9.3 Orders received by the Company for print and packaging or labels and ticket products can only be cancelled within 24hours of order receipt. After 24hours of order confirmation, payment must be made in full for the full value of the Goods ordered.
9.4 The Customer will indemnify the Company in respect of all costs and losses incurred in connection with any cancellation, including any cancellation permitted under Sub Clause 9.1.



All cartons of hangers should be stored minimally stacked in a clean, dry and low humidity environment to minimise the potential for metal components to corrode or for boxes to crush. Storage of hangers outside, in basements and in poorly ventilated areas etc is deemed unsuitable and subject to the limitation set out at Clause 13 below, no claims will be accepted by the Company relating to quality problems encountered in these circumstances.

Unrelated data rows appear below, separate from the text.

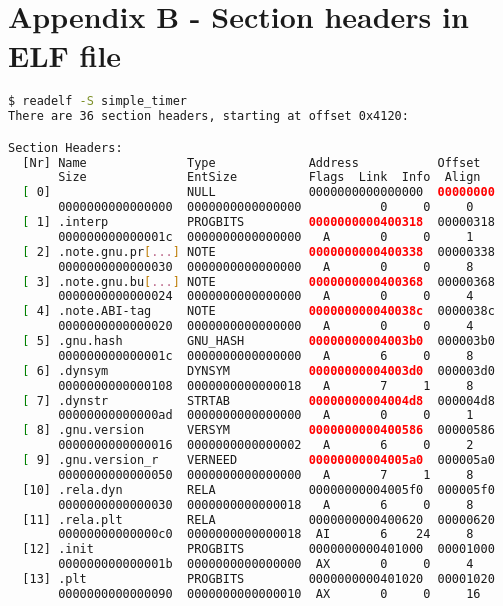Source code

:\chapter* {Appendix B - Section headers in ELF file} \label{annex:readelf_commands}
\begin{lstlisting}[language=bash, caption={List of ELF section headers with readelf tool of a program compiled with GCC.}, label={code:elf_sections}]
$ readelf -S simple_timer
There are 36 section headers, starting at offset 0x4120:

Section Headers:
  [Nr] Name              Type             Address           Offset
       Size              EntSize          Flags  Link  Info  Align
  [ 0]                   NULL             0000000000000000  00000000
       0000000000000000  0000000000000000           0     0     0
  [ 1] .interp           PROGBITS         0000000000400318  00000318
       000000000000001c  0000000000000000   A       0     0     1
  [ 2] .note.gnu.pr[...] NOTE             0000000000400338  00000338
       0000000000000030  0000000000000000   A       0     0     8
  [ 3] .note.gnu.bu[...] NOTE             0000000000400368  00000368
       0000000000000024  0000000000000000   A       0     0     4
  [ 4] .note.ABI-tag     NOTE             000000000040038c  0000038c
       0000000000000020  0000000000000000   A       0     0     4
  [ 5] .gnu.hash         GNU_HASH         00000000004003b0  000003b0
       000000000000001c  0000000000000000   A       6     0     8
  [ 6] .dynsym           DYNSYM           00000000004003d0  000003d0
       0000000000000108  0000000000000018   A       7     1     8
  [ 7] .dynstr           STRTAB           00000000004004d8  000004d8
       00000000000000ad  0000000000000000   A       0     0     1
  [ 8] .gnu.version      VERSYM           0000000000400586  00000586
       0000000000000016  0000000000000002   A       6     0     2
  [ 9] .gnu.version_r    VERNEED          00000000004005a0  000005a0
       0000000000000050  0000000000000000   A       7     1     8
  [10] .rela.dyn         RELA             00000000004005f0  000005f0
       0000000000000030  0000000000000018   A       6     0     8
  [11] .rela.plt         RELA             0000000000400620  00000620
       00000000000000c0  0000000000000018  AI       6    24     8
  [12] .init             PROGBITS         0000000000401000  00001000
       000000000000001b  0000000000000000  AX       0     0     4
  [13] .plt              PROGBITS         0000000000401020  00001020
       0000000000000090  0000000000000010  AX       0     0     16

\end{lstlisting}
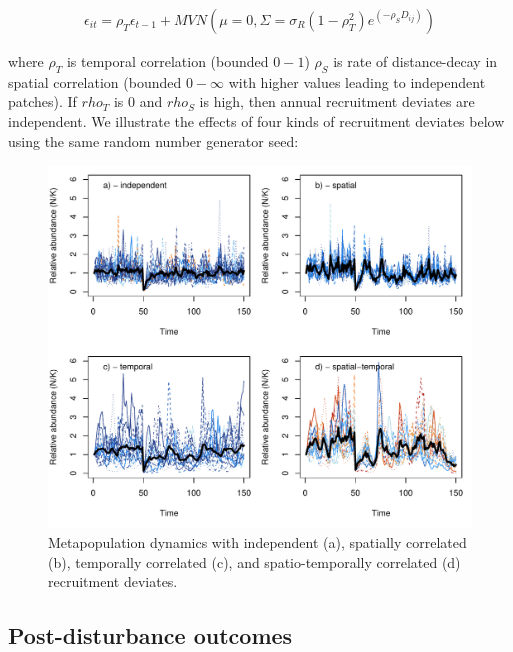 \documentclass[]{article}
\begin{document}
\begin{align}
\epsilon_{it}=\rho_T\epsilon_{t-1}+MVN(\mu=0,\Sigma=\sigma_R(1-\rho_T^2)e^{(-\rho_SD_{ij})})
\end{align}

where \(\rho_T\) is temporal correlation (bounded \(0-1\)) \(\rho_S\) is
rate of distance-decay in spatial correlation (bounded \(0-\infty\) with
higher values leading to independent patches). If \(rho_T\) is 0 and
\(rho_S\) is high, then annual recruitment deviates are independent. We
illustrate the effects of four kinds of recruitment deviates below using
the same random number generator seed:

\begin{figure}[H]

{\centering \includegraphics{Managing_for_ecological_surprises_in_metapopulations_files/figure-latex/independent stochasticity-1} 

}

\caption{Metapopulation dynamics with independent (a), spatially correlated (b), temporally correlated (c), and spatio-temporally correlated (d) recruitment deviates.}\label{fig:independent stochasticity}
\end{figure}

\hypertarget{post-disturbance-outcomes}{%
\subsection{Post-disturbance outcomes}\label{post-disturbance-outcomes}}
\end{document}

11.1 The Customer shall be deemed to have repudiated separately the Contract and every other contract with the Company if:
a) the Customer is in breach of its obligations under the Contract or any other agreement with the Company or makes any voluntary arrangement with its creditors or becomes subject to an administration order or goes into liquidation (otherwise than for the purpose of amalgamation or reconstruction) or an encumbrancer takes possession, or a receiver is appointed, of any of the property or assets of the Customer or the Customer ceases or threatens to cease to carry on business or where the Customer is an individual or partnership, he or any partner dies or any steps are taken with a view to making a bankruptcy order against him or any partner or any similar arrangement or process under the laws or statutes of any applicable country or state; or
b) the Company reasonably apprehends that any of the events mentioned in Sub Clause 11.1(a) is about to occur in relation to the
Customer; or
c) direct or indirect control of the Customer passes from the present shareholders, owners or controllers to other persons whom the Company in its absolute discretion regards as unsuitable and the Customer shall forthwith notify the Company in writing of any event mentioned in Sub Clauses (a) to (c) inclusive above.
Failure to pay any sums due in accordance with Clause 3 is a material breach of the Conditions which is not capable of remedy.
11.2 In the event of repudiation under Sub Clause 11.1, the Company without prejudice to its other rights may (without incurring any liability to the Customer) accept the repudiation and treat any contracts with the Customer as terminated, require the Customer to deliver to the Company any such Goods or enter any premises to repossess them, resell any such Goods, and suspend and withhold further performance under any contract with the Customer until all sums owing by it have been paid and/or any moneys payable by it under any unfulfilled contract have been paid.
11.3 The termination of the Contract howsoever arising is without prejudice to the rights, duties and liability of either the Customer or the Company accrued prior to termination. The Clauses herein which expressly or impliedly have effect after termination will continue to be in force notwithstanding termination.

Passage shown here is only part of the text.